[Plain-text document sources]
*** Begin section ***

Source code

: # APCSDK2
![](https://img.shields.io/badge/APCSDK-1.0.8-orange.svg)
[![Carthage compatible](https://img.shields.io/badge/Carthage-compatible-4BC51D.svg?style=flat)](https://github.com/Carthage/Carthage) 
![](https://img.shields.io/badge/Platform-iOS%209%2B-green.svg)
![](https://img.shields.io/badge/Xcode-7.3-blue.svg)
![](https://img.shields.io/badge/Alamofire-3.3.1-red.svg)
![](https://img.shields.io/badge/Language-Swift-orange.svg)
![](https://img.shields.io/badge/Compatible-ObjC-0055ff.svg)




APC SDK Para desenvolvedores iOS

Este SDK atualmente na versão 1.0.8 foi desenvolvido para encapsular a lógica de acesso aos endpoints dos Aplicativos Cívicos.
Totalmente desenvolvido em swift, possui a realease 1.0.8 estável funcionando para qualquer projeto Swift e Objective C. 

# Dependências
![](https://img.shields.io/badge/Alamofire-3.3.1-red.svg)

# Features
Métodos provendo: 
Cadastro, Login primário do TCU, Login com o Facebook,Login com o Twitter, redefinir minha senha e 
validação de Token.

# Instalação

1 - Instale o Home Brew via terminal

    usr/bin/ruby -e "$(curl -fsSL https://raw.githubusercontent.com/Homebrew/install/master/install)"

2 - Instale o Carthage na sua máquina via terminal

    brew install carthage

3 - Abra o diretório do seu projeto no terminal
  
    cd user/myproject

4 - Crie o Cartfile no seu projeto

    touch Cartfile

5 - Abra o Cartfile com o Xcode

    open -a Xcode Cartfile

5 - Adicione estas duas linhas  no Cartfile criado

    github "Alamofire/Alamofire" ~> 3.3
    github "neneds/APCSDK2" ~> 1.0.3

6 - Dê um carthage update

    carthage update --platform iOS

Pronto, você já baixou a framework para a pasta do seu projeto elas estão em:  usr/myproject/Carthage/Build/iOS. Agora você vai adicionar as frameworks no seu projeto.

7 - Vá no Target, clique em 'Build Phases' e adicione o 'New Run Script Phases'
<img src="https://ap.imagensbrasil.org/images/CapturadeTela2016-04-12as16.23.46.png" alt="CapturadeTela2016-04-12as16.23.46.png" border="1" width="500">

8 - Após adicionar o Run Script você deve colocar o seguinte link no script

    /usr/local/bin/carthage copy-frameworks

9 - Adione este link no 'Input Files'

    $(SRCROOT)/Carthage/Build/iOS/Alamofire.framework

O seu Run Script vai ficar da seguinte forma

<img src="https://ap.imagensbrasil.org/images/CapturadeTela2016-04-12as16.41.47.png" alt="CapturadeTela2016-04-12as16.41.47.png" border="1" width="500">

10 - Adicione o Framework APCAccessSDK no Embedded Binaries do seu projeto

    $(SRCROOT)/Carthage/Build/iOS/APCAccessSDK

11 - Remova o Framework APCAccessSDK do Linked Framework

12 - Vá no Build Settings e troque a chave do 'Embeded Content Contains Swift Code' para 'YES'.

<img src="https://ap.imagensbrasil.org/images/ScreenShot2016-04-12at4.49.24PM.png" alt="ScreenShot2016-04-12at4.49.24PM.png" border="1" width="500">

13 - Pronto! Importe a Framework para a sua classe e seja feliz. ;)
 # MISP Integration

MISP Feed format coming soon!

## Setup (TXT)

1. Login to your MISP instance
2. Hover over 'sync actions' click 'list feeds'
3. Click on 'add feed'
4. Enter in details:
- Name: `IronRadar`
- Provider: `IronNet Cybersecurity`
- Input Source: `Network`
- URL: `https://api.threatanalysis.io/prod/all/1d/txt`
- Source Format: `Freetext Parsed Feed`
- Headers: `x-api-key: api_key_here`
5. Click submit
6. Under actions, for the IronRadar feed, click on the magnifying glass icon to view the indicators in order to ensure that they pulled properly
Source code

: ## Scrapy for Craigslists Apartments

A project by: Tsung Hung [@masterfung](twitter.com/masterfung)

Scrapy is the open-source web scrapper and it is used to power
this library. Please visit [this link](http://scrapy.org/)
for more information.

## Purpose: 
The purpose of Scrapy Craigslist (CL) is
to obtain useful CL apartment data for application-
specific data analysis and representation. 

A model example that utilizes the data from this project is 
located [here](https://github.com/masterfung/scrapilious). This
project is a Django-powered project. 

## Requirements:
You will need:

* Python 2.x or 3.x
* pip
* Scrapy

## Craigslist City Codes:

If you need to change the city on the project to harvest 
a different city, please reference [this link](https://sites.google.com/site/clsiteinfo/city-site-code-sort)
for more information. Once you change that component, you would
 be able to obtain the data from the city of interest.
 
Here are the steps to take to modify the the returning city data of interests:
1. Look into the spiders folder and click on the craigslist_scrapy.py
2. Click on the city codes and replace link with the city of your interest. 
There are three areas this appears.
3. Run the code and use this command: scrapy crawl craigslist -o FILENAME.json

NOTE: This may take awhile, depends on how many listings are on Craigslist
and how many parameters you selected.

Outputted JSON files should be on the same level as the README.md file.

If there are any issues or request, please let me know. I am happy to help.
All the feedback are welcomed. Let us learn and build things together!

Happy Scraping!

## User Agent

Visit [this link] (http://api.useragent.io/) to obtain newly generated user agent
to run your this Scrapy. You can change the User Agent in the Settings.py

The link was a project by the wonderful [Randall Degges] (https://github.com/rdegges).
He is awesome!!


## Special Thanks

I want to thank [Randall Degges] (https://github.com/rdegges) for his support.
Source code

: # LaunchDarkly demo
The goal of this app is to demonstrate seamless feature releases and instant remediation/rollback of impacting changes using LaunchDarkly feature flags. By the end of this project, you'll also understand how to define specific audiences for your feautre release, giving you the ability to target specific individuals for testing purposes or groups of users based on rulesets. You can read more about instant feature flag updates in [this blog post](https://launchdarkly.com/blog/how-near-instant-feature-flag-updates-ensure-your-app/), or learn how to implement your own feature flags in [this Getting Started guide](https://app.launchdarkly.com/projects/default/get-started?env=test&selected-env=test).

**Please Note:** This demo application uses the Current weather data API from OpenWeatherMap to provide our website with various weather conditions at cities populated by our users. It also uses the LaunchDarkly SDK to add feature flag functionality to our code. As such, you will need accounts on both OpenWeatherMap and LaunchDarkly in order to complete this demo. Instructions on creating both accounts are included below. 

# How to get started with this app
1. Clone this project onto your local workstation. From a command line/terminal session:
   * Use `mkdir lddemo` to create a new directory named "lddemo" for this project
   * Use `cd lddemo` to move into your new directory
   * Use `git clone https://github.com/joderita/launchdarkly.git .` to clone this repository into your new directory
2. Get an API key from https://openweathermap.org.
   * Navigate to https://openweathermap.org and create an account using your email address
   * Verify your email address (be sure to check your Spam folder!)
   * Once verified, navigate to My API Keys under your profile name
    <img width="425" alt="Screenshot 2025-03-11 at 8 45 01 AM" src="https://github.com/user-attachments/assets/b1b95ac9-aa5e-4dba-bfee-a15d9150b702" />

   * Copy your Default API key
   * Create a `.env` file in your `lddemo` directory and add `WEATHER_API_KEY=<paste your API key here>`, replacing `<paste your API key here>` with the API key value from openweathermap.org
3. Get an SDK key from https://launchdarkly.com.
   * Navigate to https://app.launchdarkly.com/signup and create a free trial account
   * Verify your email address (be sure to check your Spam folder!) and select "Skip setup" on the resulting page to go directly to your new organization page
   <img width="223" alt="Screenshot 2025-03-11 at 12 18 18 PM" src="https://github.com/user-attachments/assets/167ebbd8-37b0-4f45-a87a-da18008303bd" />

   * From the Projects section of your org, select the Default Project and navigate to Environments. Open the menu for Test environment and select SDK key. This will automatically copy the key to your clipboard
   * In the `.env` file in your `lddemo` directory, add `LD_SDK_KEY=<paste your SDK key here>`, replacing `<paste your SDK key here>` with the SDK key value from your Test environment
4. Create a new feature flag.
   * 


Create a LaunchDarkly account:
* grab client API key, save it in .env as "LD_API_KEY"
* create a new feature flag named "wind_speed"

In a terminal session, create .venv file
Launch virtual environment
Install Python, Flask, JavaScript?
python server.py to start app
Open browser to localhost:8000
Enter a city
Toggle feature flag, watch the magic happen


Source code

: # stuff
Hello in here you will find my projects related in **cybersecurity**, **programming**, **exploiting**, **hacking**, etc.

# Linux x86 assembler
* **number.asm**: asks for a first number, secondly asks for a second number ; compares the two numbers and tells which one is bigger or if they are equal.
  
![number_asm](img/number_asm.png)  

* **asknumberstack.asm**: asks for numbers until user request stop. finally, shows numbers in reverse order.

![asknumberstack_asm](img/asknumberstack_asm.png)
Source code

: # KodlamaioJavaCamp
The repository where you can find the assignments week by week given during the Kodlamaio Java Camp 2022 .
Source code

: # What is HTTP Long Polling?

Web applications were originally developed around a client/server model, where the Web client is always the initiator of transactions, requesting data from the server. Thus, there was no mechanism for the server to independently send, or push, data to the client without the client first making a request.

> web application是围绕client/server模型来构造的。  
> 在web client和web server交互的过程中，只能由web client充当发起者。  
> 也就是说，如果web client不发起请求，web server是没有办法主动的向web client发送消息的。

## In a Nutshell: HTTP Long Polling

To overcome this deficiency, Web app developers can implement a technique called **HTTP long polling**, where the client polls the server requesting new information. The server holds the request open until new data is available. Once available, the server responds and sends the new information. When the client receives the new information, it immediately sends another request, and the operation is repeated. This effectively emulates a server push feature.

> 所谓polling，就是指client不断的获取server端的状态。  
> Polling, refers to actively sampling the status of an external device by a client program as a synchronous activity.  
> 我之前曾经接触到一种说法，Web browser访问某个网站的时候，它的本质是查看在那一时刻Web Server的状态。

*** End section ***

Repeat word for word the lines above that run from the line containing "Cadastro, Login primário" through the line containing "1 - Instale o Home Brew via terminal", both ends included, and nothing else.

Cadastro, Login primário do TCU, Login com o Facebook,Login com o Twitter, redefinir minha senha e 
validação de Token.

# Instalação

1 - Instale o Home Brew via terminal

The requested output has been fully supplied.